AWS Lambda Reserved Concurrency v/s Provisioned Concurrency Scaling

5 min readJan 4, 2022

AWS Lambda is a serverless, event-driven compute service that lets you run code for virtually any type of application or backend service without provisioning or managing servers. You can trigger Lambda from over 200 AWS services and software as a service (SaaS) applications, and only pay for what you use.

Whenever you deploy your code within AWS Lambda it creates an executable package and that is executed whenever you invoke the Lambda function

The best part of the AWS Lambda is that you can invoke multiple instances of the same Lambda function to get the maximum parallelism in you architecture. But sometimes because of this parallelism there can be multiple issues like throttling within the processing pipelines.
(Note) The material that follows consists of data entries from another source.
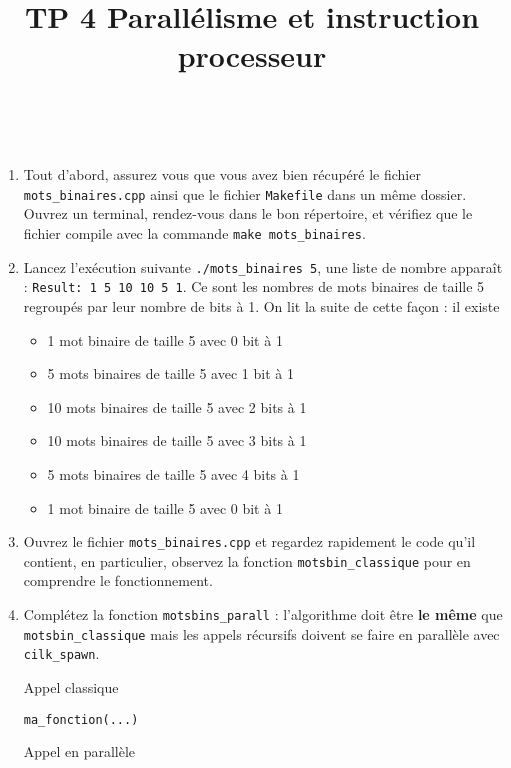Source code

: \documentclass{cours}
\title{TP 4 Parallélisme et instruction processeur}
\newcommand{\lsti}[1]{\lstinline{#1}{}}
\begin{document}
\maketitle

\begin{exercice}\
\label{exo:binary}

\begin{enumerate}
\item Tout d'abord, assurez vous que vous avez bien récupéré le fichier \lsti{mots_binaires.cpp} ainsi que le fichier \lsti{Makefile} dans un même dossier. Ouvrez un terminal, rendez-vous dans le bon répertoire, et vérifiez que le fichier compile avec la commande \lsti{make mots_binaires}.

\item Lancez l'exécution suivante \lsti{./mots_binaires 5}, une liste de nombre apparaît : \lsti{Result: 1 5 10 10 5 1}. Ce sont les nombres de mots binaires de taille 5 regroupés par leur nombre de bits à 1. On lit la suite de cette façon : il existe
\begin{itemize}
\item 1 mot binaire de taille 5 avec 0 bit à 1
\item 5 mots binaires de taille 5 avec 1 bit à 1
\item 10 mots binaires de taille 5 avec 2 bits à 1
\item 10 mots binaires de taille 5 avec 3 bits à 1
\item 5 mots binaires de taille 5 avec 4 bits à 1
\item 1 mot binaire de taille 5 avec 0 bit à 1
\end{itemize}

\item Ouvrez le fichier \lsti{mots_binaires.cpp} et regardez rapidement le code qu'il contient, en particulier, observez la fonction \lsti{motsbin_classique} pour en comprendre le fonctionnement.

\item Complétez la fonction \lsti{motsbins_parall} : l'algorithme doit être \textbf{le même} que \lsti{motsbin_classique} mais les appels récursifs doivent se faire en parallèle avec \lsti{cilk_spawn}.

Appel classique

\begin{lstlisting}
ma_fonction(...)
\end{lstlisting}

Appel en parallèle


\end{enumerate}
\end{exercice}
\end{document}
Thus AWS provides you to configure the concurrency limits of your Lambda functions to have better management on the multiple invocation as per your use case

Types of Lambda Concurrencies

There are two types of concurrency controls available

Reserved concurrency — It guarantees the maximum number of concurrent instances for the function which can be invoked. When a function has being with a reserved concurrency configuration then no other lambda function within the same AWS account and region can use that concurrency. There is no charge for configuring reserved concurrency for a function.
Provisioned concurrency — This concurrency initializes a requested number of execution environments so that they are prepared to respond immediately to your function’s invocations. Note that configuring provisioned concurrency incurs charges to your AWS account.
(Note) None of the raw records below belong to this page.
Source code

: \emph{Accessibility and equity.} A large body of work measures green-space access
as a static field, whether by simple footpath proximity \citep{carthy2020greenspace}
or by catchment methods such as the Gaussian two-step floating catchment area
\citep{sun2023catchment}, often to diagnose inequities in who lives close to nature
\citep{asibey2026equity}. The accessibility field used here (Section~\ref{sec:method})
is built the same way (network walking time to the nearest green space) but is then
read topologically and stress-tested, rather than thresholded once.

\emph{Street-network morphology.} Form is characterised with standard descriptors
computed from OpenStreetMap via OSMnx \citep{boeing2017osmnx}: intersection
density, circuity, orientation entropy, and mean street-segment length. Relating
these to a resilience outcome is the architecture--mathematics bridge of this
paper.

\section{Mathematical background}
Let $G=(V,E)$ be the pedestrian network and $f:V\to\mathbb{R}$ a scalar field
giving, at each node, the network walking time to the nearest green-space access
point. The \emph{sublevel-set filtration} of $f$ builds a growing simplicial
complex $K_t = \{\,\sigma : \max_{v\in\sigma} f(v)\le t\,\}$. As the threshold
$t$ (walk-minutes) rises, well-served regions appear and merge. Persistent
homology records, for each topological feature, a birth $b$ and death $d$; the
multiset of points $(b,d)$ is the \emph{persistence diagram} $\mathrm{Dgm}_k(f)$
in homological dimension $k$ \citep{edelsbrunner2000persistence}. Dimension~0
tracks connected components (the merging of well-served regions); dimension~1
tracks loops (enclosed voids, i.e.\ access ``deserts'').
Reserved Concurrency Configuration

Concurrency is defined as the number of requests that your function is serving at any given time. When your function is invoked, Lambda allocates an instance of it to process the event. When the function code completes the execution, it can handle another request.

If the function is invoked again while a request is still being processed, then another instance is allocated, which increases the lambda function’s concurrency. The total concurrency for all of the functions in your account is subject to a per-region quota that is defined by AWS. Thus the concurrency limit combining all the Lambda functions defined in one region of your AWS account cannot exceed the total concurrency limit which is defined by AWS for that specific region.
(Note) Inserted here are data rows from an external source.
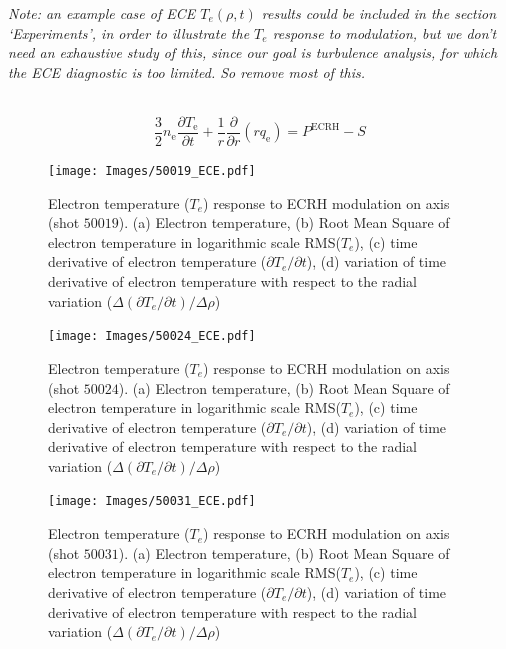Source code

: \documentclass[preprint,12pt,authoryear]{elsarticle}
\begin{document}
{\em Note: an example case of ECE $T_e(\rho,t)$ results could be included in the section `Experiments', in order to illustrate the $T_e$ response to modulation, but we don't need an exhaustive study of this, since our goal is turbulence analysis, for which the ECE diagnostic is too limited. So remove most of this.}

~\protect\cite{S_Eguilior_2003}
\begin{equation}
    \frac{3}{2}n_\mathrm{e}\frac{\partial T_\mathrm{e}}{\partial t} + \frac{1}{r}\frac{\partial }{\partial r}(r q_\mathrm{e}) = P^\mathrm{ECRH} - S
    \label{Eq.Transport_1}
\end{equation}

\begin{figure}[!ht]
   \texttt{[image: Images/50019\_ECE.pdf]}
   \caption{Electron temperature ($T_e$) response to ECRH modulation on axis (shot $50019$). (a) Electron temperature, (b) Root Mean Square of electron temperature in logarithmic scale RMS($T_e$), (c) time derivative of electron temperature ($\partial T_e /\partial t $), (d) variation of time derivative of electron temperature with respect to the radial variation ($\Delta(\partial T_e /\partial t)/\Delta \rho $)}
   \label{Fig:50019_ECE}
\end{figure}

\begin{figure}[!ht]

   \texttt{[image: Images/50024\_ECE.pdf]}
   \caption{Electron temperature ($T_e$) response to ECRH modulation on axis (shot $50024$). (a) Electron temperature, (b) Root Mean Square of electron temperature in logarithmic scale RMS($T_e$), (c) time derivative of electron temperature ($\partial T_e /\partial t $), (d) variation of time derivative of electron temperature with respect to the radial variation ($\Delta(\partial T_e /\partial t)/\Delta \rho $)}
   \label{Fig:50024_ECE}
\end{figure}

\begin{figure}[!ht]
   \texttt{[image: Images/50031\_ECE.pdf]}
   \caption{Electron temperature ($T_e$) response to ECRH modulation on axis (shot $50031$). (a) Electron temperature, (b) Root Mean Square of electron temperature in logarithmic scale RMS($T_e$), (c) time derivative of electron temperature ($\partial T_e /\partial t $), (d) variation of time derivative of electron temperature with respect to the radial variation ($\Delta(\partial T_e /\partial t)/\Delta \rho $)}
   \label{Fig:50031_ECE}
\end{figure}
\end{document}

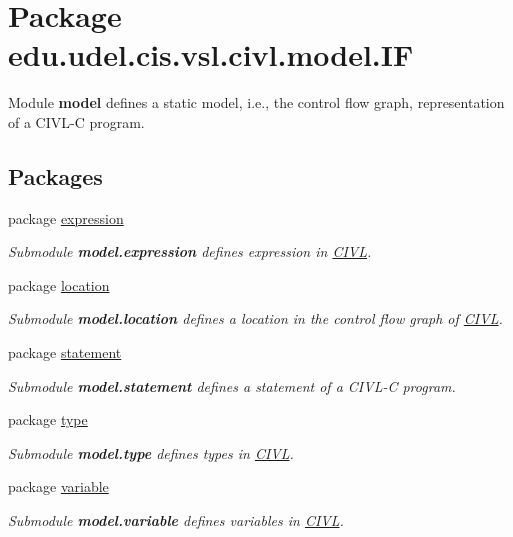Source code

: \hypertarget{namespaceedu_1_1udel_1_1cis_1_1vsl_1_1civl_1_1model_1_1IF}{}\section{Package edu.\+udel.\+cis.\+vsl.\+civl.\+model.\+I\+F}
\label{namespaceedu_1_1udel_1_1cis_1_1vsl_1_1civl_1_1model_1_1IF}


Module {\bfseries model} defines a static model, i.\+e., the control flow graph, representation of a C\+I\+V\+L-\/\+C program.  


\subsection*{Packages}
\begin{DoxyCompactItemize}
\item 
package \hyperlink{namespaceedu_1_1udel_1_1cis_1_1vsl_1_1civl_1_1model_1_1IF_1_1expression}{expression}
\begin{DoxyCompactList}\small\item\em Submodule {\bfseries model.\+expression} defines expression in \hyperlink{classedu_1_1udel_1_1cis_1_1vsl_1_1civl_1_1CIVL}{C\+I\+V\+L}. \end{DoxyCompactList}\item 
package \hyperlink{namespaceedu_1_1udel_1_1cis_1_1vsl_1_1civl_1_1model_1_1IF_1_1location}{location}
\begin{DoxyCompactList}\small\item\em Submodule {\bfseries model.\+location} defines a location in the control flow graph of \hyperlink{classedu_1_1udel_1_1cis_1_1vsl_1_1civl_1_1CIVL}{C\+I\+V\+L}. \end{DoxyCompactList}\item 
package \hyperlink{namespaceedu_1_1udel_1_1cis_1_1vsl_1_1civl_1_1model_1_1IF_1_1statement}{statement}
\begin{DoxyCompactList}\small\item\em Submodule {\bfseries model.\+statement} defines a statement of a C\+I\+V\+L-\/\+C program. \end{DoxyCompactList}\item 
package \hyperlink{namespaceedu_1_1udel_1_1cis_1_1vsl_1_1civl_1_1model_1_1IF_1_1type}{type}
\begin{DoxyCompactList}\small\item\em Submodule {\bfseries model.\+type} defines types in \hyperlink{classedu_1_1udel_1_1cis_1_1vsl_1_1civl_1_1CIVL}{C\+I\+V\+L}. \end{DoxyCompactList}\item 
package \hyperlink{namespaceedu_1_1udel_1_1cis_1_1vsl_1_1civl_1_1model_1_1IF_1_1variable}{variable}
\begin{DoxyCompactList}\small\item\em Submodule {\bfseries model.\+variable} defines variables in \hyperlink{classedu_1_1udel_1_1cis_1_1vsl_1_1civl_1_1CIVL}{C\+I\+V\+L}. \end{DoxyCompactList}\end{DoxyCompactItemize}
Note: You need to make a note on the maximum total concurrency limit for your region while designing the Lambda based architecture. You can still increase this limit by contacting AWS support. To get more info check this link

Steps to Configure Reserved Concurrency:

Open the Functions page of the Lambda console and select the function.
Choose Configuration and then choose Concurrency.
Under Concurrency, choose Edit.
Choose Reserve concurrency. Enter the amount of concurrency to reserve for the function and then click on Save.

You can reserve up to the Unreserved account concurrency value that is shown, minus 100 for functions that don’t have reserved concurrency. To throttle a function, set the reserved concurrency to zero. This stops any events from being processed until you remove the limit.

Advantages of using Reserved Concurrency setting

Other functions can’t prevent your function from scaling — All of your account’s functions in the same Region without reserved concurrency share the pool of unreserved concurrency (Maximum Concurrency Limit). Without reserved concurrency, other functions can use up all of the available concurrency. This disables your function from scaling up in critical period. Thus defining the reserved concurrency will prevent this from happening.
Your function can’t scale out of control — Reserved concurrency also limits your function from using concurrency from the unreserved pool, which caps its maximum concurrency. You can reserve concurrency to prevent your function from using all the available concurrency in the Region, or from overloading downstream resources.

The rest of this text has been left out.